Come per ogni festival che si rispetti anche al Fit ci sono spettacoli che piacciono di più e altri un po’ meno, spettacoli più coerenti con la linea editoriale e altri no. Tuttavia è un festival che promette sempre molte emozioni e che vuole riuscire a sorprendere grazie a un’offerta che i cartelloni tradizionali non possono proporre per non destabilizzare il pubblico degli abbonati, generalmente più conservatore.

A festival ormai concluso possiamo gettare uno sguardo su alcune produzioni fra le più interessanti, anche se al momento di andare in stampa manca all’appello qualche spettacolo.

Ci piace iniziare con due artiste nostrane a cui il Fit tiene particolarmente: Francesca Sproccati e Camilla Parini. Con Venir meno, performance proposta in apertura, la Sproccati ha messo l’accento sul rapporto fra la sua storia personale (il bisnonno partigiano) e una dimensione onirica ancestrale, un sogno ricorrente nella speranza di una vita che possa superare le ingiustizie, senza odio né violenza, nel segno di una resistenza sostenibile. Avvolta dalla penombra, con sottofondi elettronici (Léo Colin) e riflessioni in vocoder, Francesca disegna una trama di memorie attorno alla rivendicazione di poter riavere uno spazio per sognare.

Camilla Parini ha inaugurato Sentieri selvaggi, un progetto triennale dedicato a giovani fra i 17 e 22 anni con una presentazione dal titolo accattivante: Se volevo vivere sotto pressione nascevo pentola. Un lavoro che è una sorta di manifesto di sensibilità e vulnerabilità raccolte coinvolgendo adolescenti di varia provenienza.

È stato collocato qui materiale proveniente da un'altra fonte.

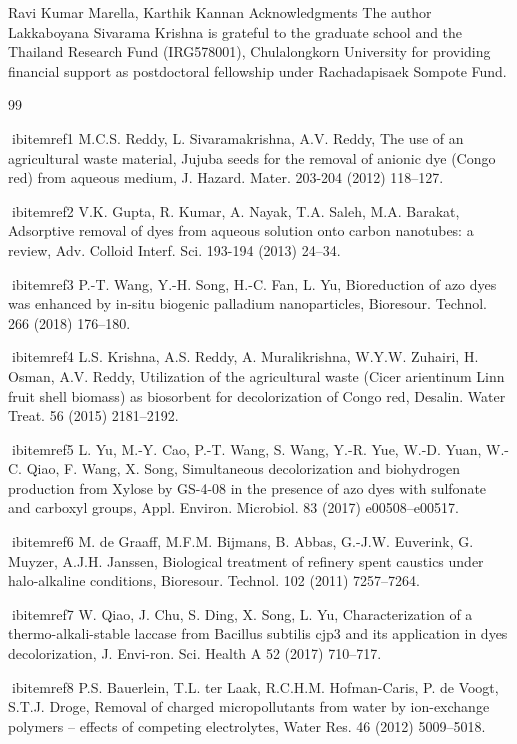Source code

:\documentclass[final,5p,times,twocolumn,authoryear]{elsarticle}
\begin{document}
Ravi Kumar Marella, Karthik Kannan
Acknowledgments
The author Lakkaboyana Sivarama Krishna is grateful to the graduate school and the Thailand Research Fund (IRG578001), Chulalongkorn University for providing ﬁnancial support as postdoctoral fellowship under Rachadapisaek Sompote Fund.


\begin{thebibliography}{99}

ibitem{ref1} M.C.S. Reddy, L. Sivaramakrishna, A.V. Reddy, The use of an agricultural waste material, Jujuba seeds for the removal of anionic dye (Congo red) from aqueous medium, J. Hazard. Mater. 203-204 (2012) 118–127.

ibitem{ref2} V.K. Gupta, R. Kumar, A. Nayak, T.A. Saleh, M.A. Barakat, Adsorptive removal of dyes from aqueous solution onto carbon nanotubes: a review, Adv. Colloid Interf. Sci. 193-194 (2013) 24–34.

ibitem{ref3} P.-T. Wang, Y.-H. Song, H.-C. Fan, L. Yu, Bioreduction of azo dyes was enhanced by in-situ biogenic palladium nanoparticles, Bioresour. Technol. 266 (2018) 176–180.

ibitem{ref4} L.S. Krishna, A.S. Reddy, A. Muralikrishna, W.Y.W. Zuhairi, H. Osman, A.V. Reddy, Utilization of the agricultural waste (Cicer arientinum Linn fruit shell biomass) as biosorbent for decolorization of Congo red, Desalin. Water Treat. 56 (2015) 2181–2192.

ibitem{ref5} L. Yu, M.-Y. Cao, P.-T. Wang, S. Wang, Y.-R. Yue, W.-D. Yuan, W.-C. Qiao, F. Wang, X. Song, Simultaneous decolorization and biohydrogen production from Xylose by GS-4-08 in the presence of azo dyes with sulfonate and carboxyl groups, Appl. Environ. Microbiol. 83 (2017) e00508–e00517.

ibitem{ref6} M. de Graaff, M.F.M. Bijmans, B. Abbas, G.-J.W. Euverink, G. Muyzer, A.J.H. Janssen, Biological treatment of reﬁnery spent caustics under halo-alkaline conditions, Bioresour. Technol. 102 (2011) 7257–7264.

ibitem{ref7} W. Qiao, J. Chu, S. Ding, X. Song, L. Yu, Characterization of a thermo-alkali-stable laccase from Bacillus subtilis cjp3 and its application in dyes decolorization, J. Envi-ron. Sci. Health A 52 (2017) 710–717.

ibitem{ref8} P.S. Bauerlein, T.L. ter Laak, R.C.H.M. Hofman-Caris, P. de Voogt, S.T.J. Droge, Removal of charged micropollutants from water by ion-exchange polymers – effects of competing electrolytes, Water Res. 46 (2012) 5009–5018.


\end{thebibliography}
\end{document}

E il risultato è un percorso intenso e toccante nell’ascolto dei giovani attraverso le pagine di loro diari scritti per l’occasione.

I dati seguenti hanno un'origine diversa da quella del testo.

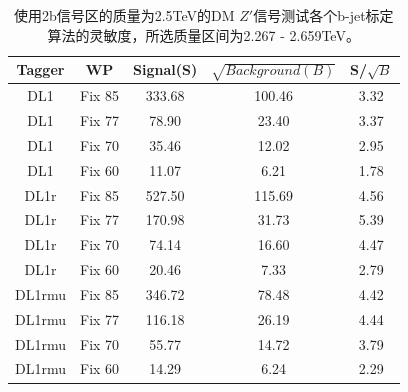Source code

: \begin{table}[ht]
	\begin{center}
		\begin{tabular}{|c|c|c|c|c|}\hline
			Tagger       & WP          & Signal(S)    & $\sqrt{Background(B)}$    & S/$\sqrt{B}$ \\
			\hline
			DL1          & Fix 85      & 333.68     & 100.46        & 3.32        \\
			DL1          & Fix 77      & 78.90      & 23.40         & 3.37        \\
			DL1          & Fix 70      & 35.46      & 12.02         & 2.95        \\
			DL1          & Fix 60      & 11.07      & 6.21          & 1.78        \\
			\hline
			DL1r          & Fix 85      & 527.50      & 115.69       & 4.56        \\
			DL1r          & Fix 77      & 170.98      & 31.73        & 5.39        \\
			DL1r          & Fix 70      & 74.14       & 16.60        & 4.47        \\
			DL1r          & Fix 60      & 20.46       & 7.33         & 2.79        \\
			\hline
			DL1rmu          & Fix 85      & 346.72     & 78.48       & 4.42        \\
			DL1rmu          & Fix 77      & 116.18     & 26.19       & 4.44        \\
			DL1rmu          & Fix 70      & 55.77      & 14.72       & 3.79        \\
			DL1rmu          & Fix 60      & 14.29      & 6.24        & 2.29        \\
			\hline
		\end{tabular}
	\end{center}
	\caption{使用2b信号区的质量为2.5TeV的DM $Z\prime$信号测试各个b-jet标定算法的灵敏度，所选质量区间为2.267 - 2.659TeV。}
	\label{tab:SenZ2p5TeV}
\end{table}

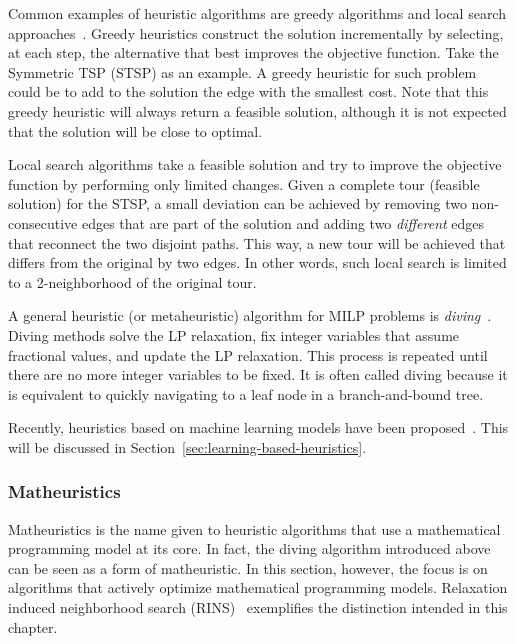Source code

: Common examples of heuristic algorithms are greedy algorithms and local search approaches~\cite{nemhauserIntegerCombinatorialOptimization1999,wolseyIntegerProgramming1998}.
Greedy heuristics construct the solution incrementally by selecting, at each step, the alternative that best improves the objective function.
Take the Symmetric TSP (STSP) as an example.
A greedy heuristic for such problem could be to add to the solution the edge with the smallest cost.
Note that this greedy heuristic will always return a feasible solution, although it is not expected that the solution will be close to optimal.

Local search algorithms take a feasible solution and try to improve the objective function by performing only limited changes.
Given a complete tour (feasible solution) for the STSP, a small deviation can be achieved by removing two non-consecutive edges that are part of the solution and adding two \emph{different} edges that reconnect the two disjoint paths.
This way, a new tour will be achieved that differs from the original by two edges.
In other words, such local search is limited to a 2-neighborhood of the original tour.

A general heuristic (or metaheuristic) algorithm for MILP problems is \emph{diving}~\cite{fischettiHeuristicsMixedInteger2011}.
Diving methods solve the LP relaxation, fix integer variables that assume fractional values, and update the LP relaxation.
This process is repeated until there are no more integer variables to be fixed.
It is often called diving because it is equivalent to quickly navigating to a leaf node in a branch-and-bound tree.

Recently, heuristics based on machine learning models have been proposed~\cite{bengioMachineLearningCombinatorial2021}.
This will be discussed in Section~\ref{sec:learning-based-heuristics}.

\subsubsection{Matheuristics}

Matheuristics is the name given to heuristic algorithms that use a mathematical programming model at its core.
In fact, the diving algorithm introduced above can be seen as a form of matheuristic.
In this section, however, the focus is on algorithms that actively optimize mathematical programming models.
Relaxation induced neighborhood search (RINS)~\cite{maniezzoMatheuristicsAlgorithmsImplementations2021} exemplifies the distinction intended in this chapter.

Fra gli spettacoli ad appassionare il pubblico non possiamo dimenticare Asteroide di Marco D’Agostin, un originale omaggio al musical con una trama bizzarra, immersa nella paleontologia, dalla ricerca delle cause dell’estinzione del Tirannosaurus Rex per poi annegare nel ricordo di un amore finito male. 80 minuti di generosa prova d’attore, danzatore, cantante con una sintassi teatrale come manifesto di una nuova generazione artistica.

Anche quest’anno il Fit non ha fatto mancare gli appuntamenti con il teatro documentario, in particolare con El pacto del Olvido di Sergi Casero sulle pilotate amnesie post-franchiste e Voices from the Debris di Mila Turajlić, una meticolosa ricerca negli archivi cinematografici della ex Jugoslavia.

Rimarrà infine negli annali la maratona per i due drammi di Cechov Tre sorelle e Il gabbiano con la regia di Carmelo Rifici, un dittico del grande autore russo riletto alla luce di una memoria che sfida l’attualità del presente.